We want to continue advancing AI systems while acknowledging and addressing potentially harmful effects of that technological progress on historically marginalized communities. Read on to learn how Meta continues to embrace open source to push the state of the art forward while taking steps to uncover and confront systemic injustices and help pave the way toward a more equitable future.
We’re excited to announce that DINOv2, a cutting-edge computer vision model trained through self-supervised learning to produce universal features, is now available under the Apache 2.0 license. We’re also releasing a collection of DINOv2-based dense prediction models for semantic image segmentation and monocular depth estimation, giving developers and researchers even greater flexibility to explore its capabilities on downstream tasks. An updated demo is available, allowing users to experience the full potential of DINOv2 and reproduce the qualitative matching results from our paper.
By transitioning to the Apache 2.0 license and sharing a broader set of readily usable models, we aim to foster further innovation and collaboration within the computer vision community, enabling the use of DINOv2 in a wide range of applications, from research to real-world solutions. We look forward to seeing how DINOv2 will continue to drive progress in the AI field.
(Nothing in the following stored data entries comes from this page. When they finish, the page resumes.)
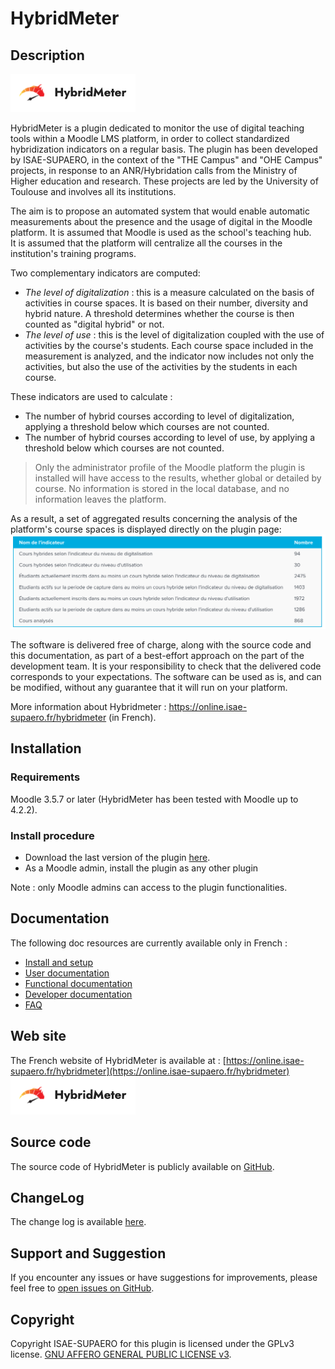 # HybridMeter

## Description
![Logo](doc/images/hybridmeter-logo.png)

HybridMeter is a plugin dedicated to monitor the use of digital teaching tools within a Moodle LMS platform,
in order to collect standardized hybridization indicators on a regular basis. 
The plugin has been developed by ISAE-SUPAERO, in the context of the "THE Campus" and "OHE Campus" projects, 
in response to an ANR/Hybridation calls from the Ministry of Higher education and research. 
These projects are led by the University of Toulouse and involves all its institutions.

The aim is to propose an automated system that would enable automatic measurements about the presence and 
the usage of digital in the Moodle platform. 
It is assumed that Moodle is used as the school's teaching hub.  
It is assumed that the platform will centralize all the courses in the institution's training programs.

Two complementary indicators are computed:
* _The level of digitalization_ : this is a measure calculated on the basis of activities in course spaces. 
It is based on their number, diversity and hybrid nature. 
A threshold determines whether the course is then counted as "digital hybrid" or not.
* _The level of use_ : this is the level of digitalization coupled with the use of activities by the course's students. 
Each course space included in the measurement is analyzed, and the indicator now includes not only the activities, 
but also the use of the activities by the students in each course.

These indicators are used to calculate :
* The number of hybrid courses according to level of digitalization, 
applying a threshold below which courses are not counted.
* The number of hybrid courses according to level of use, by applying a threshold below which courses are not counted.


> Only the administrator profile of the Moodle platform the plugin is installed will have access to the results, 
whether global or detailed by course. 
No information is stored in the local database, and no information leaves the platform.

As a result, a set of aggregated results concerning the analysis of the platform's course spaces is displayed 
directly on the plugin page:
![Aggregated results](doc/images/hybridmeter-agregated-results.png)

The software is delivered free of charge, along with the source code and this documentation, 
as part of a best-effort approach on the part of the development team. 
It is your responsibility to check that the delivered code corresponds to your expectations. 
The software can be used as is, and can be modified, without any guarantee that it will run on your platform.

More information about Hybridmeter : https://online.isae-supaero.fr/hybridmeter (in French).

## Installation
### Requirements
Moodle 3.5.7 or later (HybridMeter has been tested with Moodle up to 4.2.2).
### Install procedure
* Download the last version of the plugin [here](https://online.isae-supaero.fr/resources/hybridmeter/download/report_hybridmeter.zip).
* As a Moodle admin, install the plugin as any other plugin

Note : only Moodle admins can access to the plugin functionalities.

## Documentation
The following doc resources are currently available only in French :
* [Install and setup](doc/doc_installation.md)
* [User documentation](doc/doc_utilisateur.md)
* [Functional documentation](doc/doc_fonctionnelle.md)
* [Developer documentation](doc/doc_developpeur.md)
* [FAQ](doc/faq.md)

## Web site
The French website of HybridMeter is available at : [https://online.isae-supaero.fr/hybridmeter](https://online.isae-supaero.fr/hybridmeter) \
[![Logo](doc/images/hybridmeter-logo.png)](https://online.isae-supaero.fr/hybridmeter)

## Source code
The source code of HybridMeter is publicly available on [GitHub](https://github.com/ISAE-SUPAERO-IDEA/moodle-report_hybridmeter).

## ChangeLog
The change log is available [here](CHANGES.md).

## Support and Suggestion
If you encounter any issues or have suggestions for improvements, please feel free to [open issues on GitHub](https://github.com/ISAE-SUPAERO-IDEA/moodle-report_hybridmeter/issues).



## Copyright
Copyright ISAE-SUPAERO for this plugin is licensed under the GPLv3 license. [GNU AFFERO GENERAL PUBLIC LICENSE v3](LICENSE.md).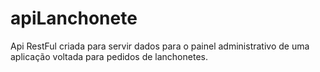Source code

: # apiLanchonete
Api RestFul criada para servir dados para o painel administrativo de uma aplicação voltada para pedidos de lanchonetes.
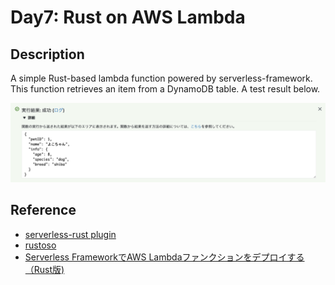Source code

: # Day7: Rust on AWS Lambda 

## Description
A simple Rust-based lambda function powered by serverless-framework.
This function retrieves an item from a DynamoDB table.
A test result below.

![screenshot](./statics/lambda_test_res.png)

## Reference
- [serverless-rust plugin](https://github.com/softprops/serverless-rust)
- [rustoso](https://github.com/rusoto/rusoto)
- [Serverless FrameworkでAWS Lambdaファンクションをデプロイする（Rust版)](https://dev.classmethod.jp/cloud/aws/deploy-aws-lambda-rust-with-serverless-framework/)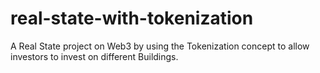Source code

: # real-state-with-tokenization
A Real State project on Web3 by using the Tokenization concept to allow investors to invest on different Buildings.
While DINOv2-like computer vision models allow us to accomplish tasks like image classification and semantic segmentation at unprecedented scale, we have a responsibility to ensure that our AI systems are fair and equitable. But benchmarking for fairness in computer vision is notoriously hard to do. The risk of mislabeling is real, and the people who use these AI systems may have a better or worse experience based not on the complexity of the task itself, but rather on their demographics.
That’s why we’re also introducing FACET (FAirness in Computer Vision EvaluaTion), a new comprehensive benchmark for evaluating the fairness of computer vision models across classification, detection, instance segmentation, and visual grounding tasks. The dataset is made up of 32,000 images containing 50,000 people, labeled by expert human annotators for demographic attributes (e.g., perceived gender presentation, perceived age group), additional physical attributes (e.g., perceived skin tone, hairstyle) and person-related classes (e.g., basketball player, doctor). FACET also contains person, hair, and clothing labels for 69,000 masks from SA-1B.
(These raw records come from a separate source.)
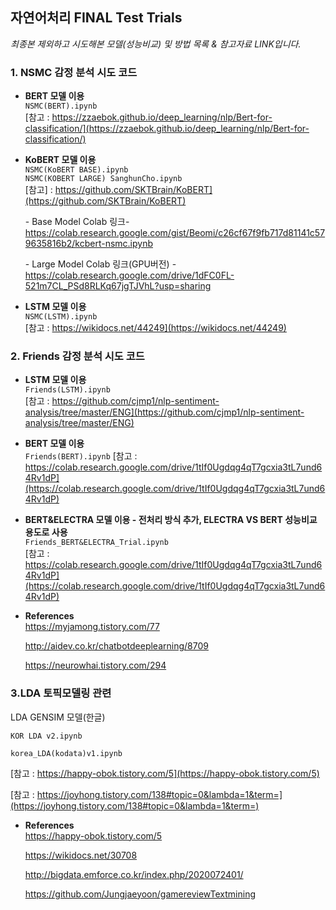 ## 자연어처리 FINAL Test Trials

<i>최종본 제외하고 시도해본 모델(성능비교) 및 방법 목록 & 참고자료 LINK입니다.</i>

### 1. NSMC 감정 분석 시도 코드

- <b>BERT 모델 이용</b>  
<t>`NSMC(BERT).ipynb`  
<t>[참고 : https://zzaebok.github.io/deep_learning/nlp/Bert-for-classification/](https://zzaebok.github.io/deep_learning/nlp/Bert-for-classification/)  

- <b>KoBERT 모델 이용</b>  
<t>`NSMC(KoBERT BASE).ipynb`  
<t>`NSMC(KOBERT LARGE) SanghunCho.ipynb`  
<t>[참고] : https://github.com/SKTBrain/KoBERT](https://github.com/SKTBrain/KoBERT)
    
    <t>- Base Model Colab 링크- https://colab.research.google.com/gist/Beomi/c26cf67f9fb717d81141c579635816b2/kcbert-nsmc.ipynb
    
    <t>- Large Model Colab 링크(GPU버전) - https://colab.research.google.com/drive/1dFC0FL-521m7CL_PSd8RLKq67jgTJVhL?usp=sharing

- <b>LSTM 모델 이용</b>  
<t>`NSMC(LSTM).ipynb`  
<t>[참고 : https://wikidocs.net/44249](https://wikidocs.net/44249)  

### 2. Friends 감정 분석 시도 코드

- <b>LSTM 모델 이용</b>  
<t>`Friends(LSTM).ipynb`   
    <t>[참고 : https://github.com/cjmp1/nlp-sentiment-analysis/tree/master/ENG](https://github.com/cjmp1/nlp-sentiment-analysis/tree/master/ENG)
        
- <b>BERT 모델 이용</b>  
<t>`Friends(BERT).ipynb` 
    <t>[참고 : https://colab.research.google.com/drive/1tIf0Ugdqg4qT7gcxia3tL7und64Rv1dP](https://colab.research.google.com/drive/1tIf0Ugdqg4qT7gcxia3tL7und64Rv1dP)

- <b>BERT&ELECTRA 모델 이용 - 전처리 방식 추가, ELECTRA VS BERT 성능비교 용도로 사용</b>  
<t>`Friends_BERT&ELECTRA_Trial.ipynb`  
<t>[참고 : https://colab.research.google.com/drive/1tIf0Ugdqg4qT7gcxia3tL7und64Rv1dP](https://colab.research.google.com/drive/1tIf0Ugdqg4qT7gcxia3tL7und64Rv1dP)
    
 - <b> References</b>  
    https://myjamong.tistory.com/77

    http://aidev.co.kr/chatbotdeeplearning/8709

    https://neurowhai.tistory.com/294
    <t>
    
### 3.LDA 토픽모델링 관련

<t>LDA GENSIM 모델(한글)
    
<t>`KOR LDA v2.ipynb`  
    
<t>`korea_LDA(kodata)v1.ipynb`  
         
   [참고 : https://happy-obok.tistory.com/5](https://happy-obok.tistory.com/5)
    
   [참고 : https://joyhong.tistory.com/138#topic=0&lambda=1&term=](https://joyhong.tistory.com/138#topic=0&lambda=1&term=)
    
 - <b> References</b>   
   https://happy-obok.tistory.com/5
   
   https://wikidocs.net/30708
   
   http://bigdata.emforce.co.kr/index.php/2020072401/
   
   https://github.com/Jungjaeyoon/gamereviewTextmining
   
    <t>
While FACET is for research evaluation purposes only and cannot be used for training, we’re releasing the dataset and a dataset explorer with the intention that FACET can become a standard fairness evaluation benchmark for computer vision models and help researchers evaluate fairness and robustness across a more inclusive set of demographic attributes.
We recognize that this is a novel approach to evaluating fairness in computer vision models because it accounts for person-related classes in addition to demographic and physical attributes, which allows deeper evaluation. That’s why we’re sharing this work with the broader AI community. We look forward to seeing how AI researchers and practitioners in the field use FACET to evaluate their computer vision models—and how that might inform the design and development of such models in the future.
For every image in FACET, we hired expert reviewers to manually annotate person-related demographic attributes like perceived gender presentation and perceived age group as well as correlating visual features like perceived skin tone, hair type, and accessories. In addition, the annotators defined bounding boxes for the people in the image and labeled fine-grained classes related to occupations and activities, such as doctor, disc jockey, or guitarist.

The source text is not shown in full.